Thinking About Another Man

I have been married eight years to my best friend from high school. Four years ago he shocked me by cheating on me with one of his co-workers. It was short lived & he has since moved jobs & has changed for the better. From the moment I found out about it, he has worked to keep our marriage together & I have worked too.


Forgiveness has not come easy for me. I am doing much better now. But still struggle with it time to time. The real glitch has come about with a widower who is a mutual friend of ours. His wife who was also a friend passed away recently. Little by little I found my feelings for this man growing. Not only do I feel guilt because of my marriage, but also feel guilt because of the friend who is gone.

I know if things were different, this would be the man of my dreams. He IS in my dreams- constantly! I know I love my husband. In what way exactly, I am unsure. As I said he’s my best friend since we were teenagers. But I feel I have changed & that he hasn’t changed in the same ways. I feel I want different things in life than my husband. This other man has many of the qualities I desire in a man.

We are all of the same Faith. In our Faith an annulment of Marriage can be granted to a Marriage where infidelity occurs.
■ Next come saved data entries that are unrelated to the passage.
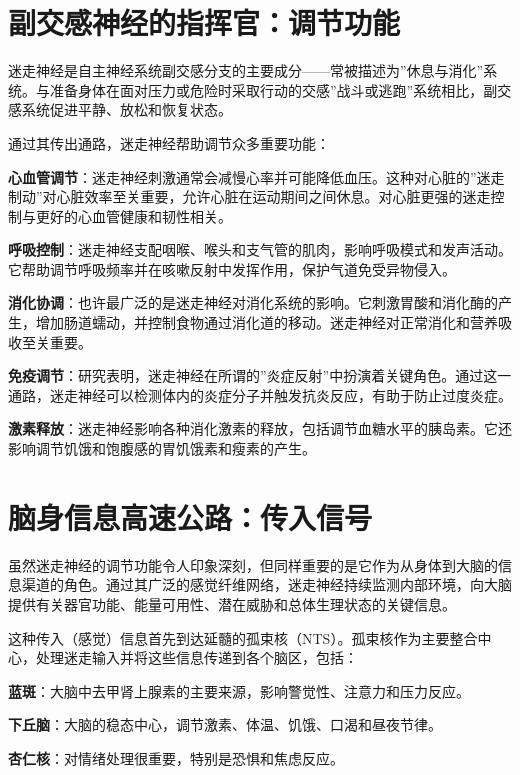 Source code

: \documentclass[
  Letterpaper,
]{scrbook}
\begin{document}
\section{副交感神经的指挥官：调节功能}\label{ux526fux4ea4ux611fux795eux7ecfux7684ux6307ux6325ux5b98ux8c03ux8282ux529fux80fd}

迷走神经是自主神经系统副交感分支的主要成分------常被描述为''休息与消化''系统。与准备身体在面对压力或危险时采取行动的交感''战斗或逃跑''系统相比，副交感系统促进平静、放松和恢复状态。

通过其传出通路，迷走神经帮助调节众多重要功能：

\textbf{心血管调节}：迷走神经刺激通常会减慢心率并可能降低血压。这种对心脏的''迷走制动''对心脏效率至关重要，允许心脏在运动期间之间休息。对心脏更强的迷走控制与更好的心血管健康和韧性相关。

\textbf{呼吸控制}：迷走神经支配咽喉、喉头和支气管的肌肉，影响呼吸模式和发声活动。它帮助调节呼吸频率并在咳嗽反射中发挥作用，保护气道免受异物侵入。

\textbf{消化协调}：也许最广泛的是迷走神经对消化系统的影响。它刺激胃酸和消化酶的产生，增加肠道蠕动，并控制食物通过消化道的移动。迷走神经对正常消化和营养吸收至关重要。

\textbf{免疫调节}：研究表明，迷走神经在所谓的''炎症反射''中扮演着关键角色。通过这一通路，迷走神经可以检测体内的炎症分子并触发抗炎反应，有助于防止过度炎症。

\textbf{激素释放}：迷走神经影响各种消化激素的释放，包括调节血糖水平的胰岛素。它还影响调节饥饿和饱腹感的胃饥饿素和瘦素的产生。

\section{脑身信息高速公路：传入信号}\label{ux8111ux8eabux4fe1ux606fux9ad8ux901fux516cux8defux4f20ux5165ux4fe1ux53f7}

虽然迷走神经的调节功能令人印象深刻，但同样重要的是它作为从身体到大脑的信息渠道的角色。通过其广泛的感觉纤维网络，迷走神经持续监测内部环境，向大脑提供有关器官功能、能量可用性、潜在威胁和总体生理状态的关键信息。

这种传入（感觉）信息首先到达延髓的孤束核（NTS）。孤束核作为主要整合中心，处理迷走输入并将这些信息传递到各个脑区，包括：

\textbf{蓝斑}：大脑中去甲肾上腺素的主要来源，影响警觉性、注意力和压力反应。

\textbf{下丘脑}：大脑的稳态中心，调节激素、体温、饥饿、口渴和昼夜节律。

\textbf{杏仁核}：对情绪处理很重要，特别是恐惧和焦虑反应。
\end{document}
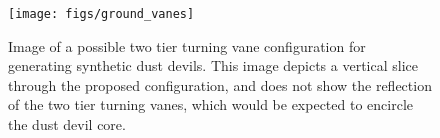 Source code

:   \begin{figure}[!htb]
    \begin{center}
     \texttt{[image: figs/ground\_vanes]}
     \caption{Image of a possible two tier turning vane 
       configuration for generating synthetic dust devils. This image depicts a 
       vertical slice through the proposed configuration, and does not show the reflection 
       of the two tier turning vanes, which would be expected to encircle the dust devil core.}
     \label{fig:cartoon_vanes}
    \end{center}
  \end{figure}




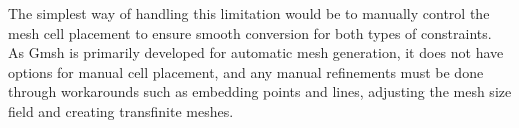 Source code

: The simplest way of handling this limitation would be to manually control the mesh cell placement to ensure smooth conversion for both types of constraints. As Gmsh is primarily developed for automatic mesh generation, it does not have options for manual cell placement, and any manual refinements must be done through workarounds such as embedding points and lines, adjusting the mesh size field and creating transfinite meshes.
I find myself thinking of this. Not just to attain a man I may never have or could have, but maybe just to make the kind of life I need. I have children who adore their father & don’t want to hurt them. Nor do I desire to hurt my husband. But I am hurting inside & very confused. Do I just continue on like this & hope it goes away? Sincerely, Lynni
………………………………….

Lynni, how does your faith look at Adultery? Isn’t it considered a sin? One of the big sins? If you’re convinced there’s no reason to stay in your marriage, tell your husband you want a divorce. Before you commit adultery. Before you tell the other man how much you love him (if it isn’t already too late).

How you choose to leave your marriage — either as an adulteress or as an unhappy wife — will be an example you’ll set for your children.
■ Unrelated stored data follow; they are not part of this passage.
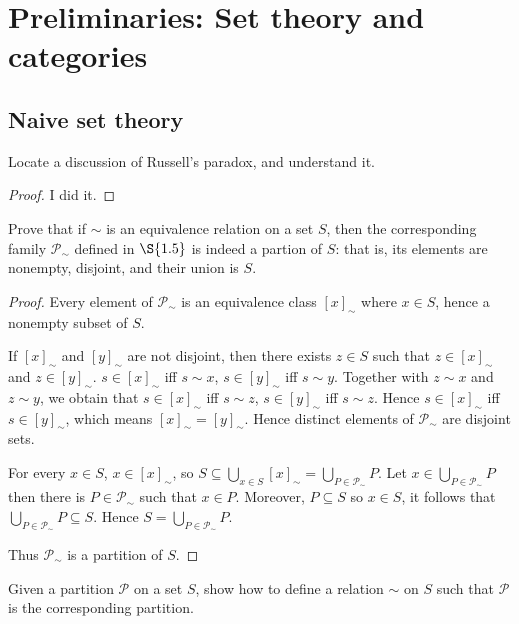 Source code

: \chapter{Preliminaries: Set theory and categories}

\section{Naive set theory}

\begin{exercise}{1.1}
	Locate a discussion of Russell's paradox, and understand it.
\end{exercise}

\begin{proof}
	I did it.
\end{proof}

\begin{exercise}{1.2}
	Prove that if $\sim$ is an equivalence relation on a set $S$, then the corresponding family $\mathscr{P}_{\sim}$ defined in $\S{1.5}$ is indeed a partion of $S$: that is, its elements are nonempty, disjoint, and their union is $S$.
\end{exercise}

\begin{proof}
	Every element of $\mathscr{P}_{\sim}$ is an equivalence class ${[x]}_{\sim}$ where $x\in S$, hence a nonempty subset of $S$.

	If ${[x]}_{\sim}$ and ${[y]}_{\sim}$ are not disjoint, then there exists $z\in S$ such that $z \in {[x]}_{\sim}$ and $z \in {[y]}_{\sim}$. $s\in {[x]}_{\sim}$ iff $s \sim x$, $s\in {[y]}_{\sim}$ iff $s \sim y$. Together with $z \sim x$ and $z \sim y$, we obtain that $s\in {[x]}_{\sim}$ iff $s \sim z$, $s\in {[y]}_{\sim}$ iff $s \sim z$. Hence $s\in {[x]}_{\sim}$ iff $s\in {[y]}_{\sim}$, which means ${[x]}_{\sim} = {[y]}_{\sim}$. Hence distinct elements of $\mathscr{P}_{\sim}$ are disjoint sets.

	For every $x\in S$, $x \in {[x]}_{\sim}$, so $S \subseteq \bigcup_{x\in S}{[x]}_{\sim} = \bigcup_{P\in \mathscr{P}_{\sim}}P$. Let $x\in \bigcup_{P\in \mathscr{P}_{\sim}}P$ then there is $P\in \mathscr{P}_{\sim}$ such that $x\in P$. Moreover, $P\subseteq S$ so $x\in S$, it follows that $\bigcup_{P\in \mathscr{P}_{\sim}}P \subseteq S$. Hence $S = \bigcup_{P\in \mathscr{P}_{\sim}}P$.

	Thus $\mathscr{P}_{\sim}$ is a partition of $S$.
\end{proof}

\begin{exercise}{1.3}
	Given a partition $\mathscr{P}$ on a set $S$, show how to define a relation $\sim$ on $S$ such that $\mathscr{P}$ is the corresponding partition.
\end{exercise}

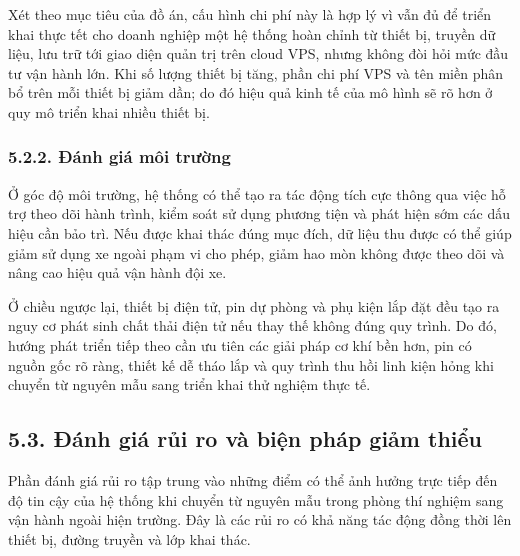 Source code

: \documentclass[a4paper]{extarticle}
\begin{document}
Xét theo mục tiêu của đồ án, cấu hình chi phí này là hợp lý vì vẫn đủ để triển
khai thực tết cho doanh nghiệp một hệ thống hoàn chỉnh từ thiết bị, truyền dữ liệu, lưu trữ tới giao diện
quản trị trên cloud VPS, nhưng không đòi hỏi mức đầu tư vận hành lớn. Khi số
lượng thiết bị tăng, phần chi phí VPS và tên miền phân bổ trên mỗi thiết bị giảm
dần; do đó hiệu quả kinh tế của mô hình sẽ rõ hơn ở quy mô triển khai nhiều
thiết bị.

\subsubsection{5.2.2. Đánh giá môi trường}\label{ux111uxe1nh-giuxe1-muxf4i-trux1b0ux1eddng}

Ở góc độ môi trường, hệ thống có thể tạo ra tác động tích cực thông qua việc hỗ
trợ theo dõi hành trình, kiểm soát sử dụng phương tiện và phát hiện sớm các dấu
hiệu cần bảo trì. Nếu được khai thác đúng mục đích, dữ liệu thu được có thể
giúp giảm sử dụng xe ngoài phạm vi cho phép, giảm hao mòn không được theo dõi
và nâng cao hiệu quả vận hành đội xe.

Ở chiều ngược lại, thiết bị điện tử, pin dự phòng và phụ kiện lắp đặt đều tạo ra
nguy cơ phát sinh chất thải điện tử nếu thay thế không đúng quy trình. Do đó,
hướng phát triển tiếp theo cần ưu tiên các giải pháp cơ khí bền hơn, pin có
nguồn gốc rõ ràng, thiết kế dễ tháo lắp và quy trình thu hồi linh kiện hỏng khi
chuyển từ nguyên mẫu sang triển khai thử nghiệm thực tế.

\subsection{5.3. Đánh giá rủi ro và biện pháp giảm thiểu}\label{ux111uxe1nh-giuxe1-rux1ee7i-ro-vuxe0-biux1ec7n-phuxe1p-giux1ea3m-thiux1ec3u}

Phần đánh giá rủi ro tập trung vào những điểm có thể ảnh hưởng trực tiếp đến độ
tin cậy của hệ thống khi chuyển từ nguyên mẫu trong phòng thí nghiệm sang vận
hành ngoài hiện trường. Đây là các rủi ro có khả năng tác động đồng thời lên
thiết bị, đường truyền và lớp khai thác.
\end{document}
You absolutely should be having an easier time of understanding your husband’s infidelity now that you’re considering it. Or do you think the sin is less depending upon who does it?

Better make a couple lists: one of everything that’s good about your marriage and one of everything that’s bad. Then a list of what you’ll lose when you opt out of your marriage.

Be careful. Some men don’t want to risk getting involved with a woman who would break up their family for someone else. They always figure it could just as easily happen to them in the future.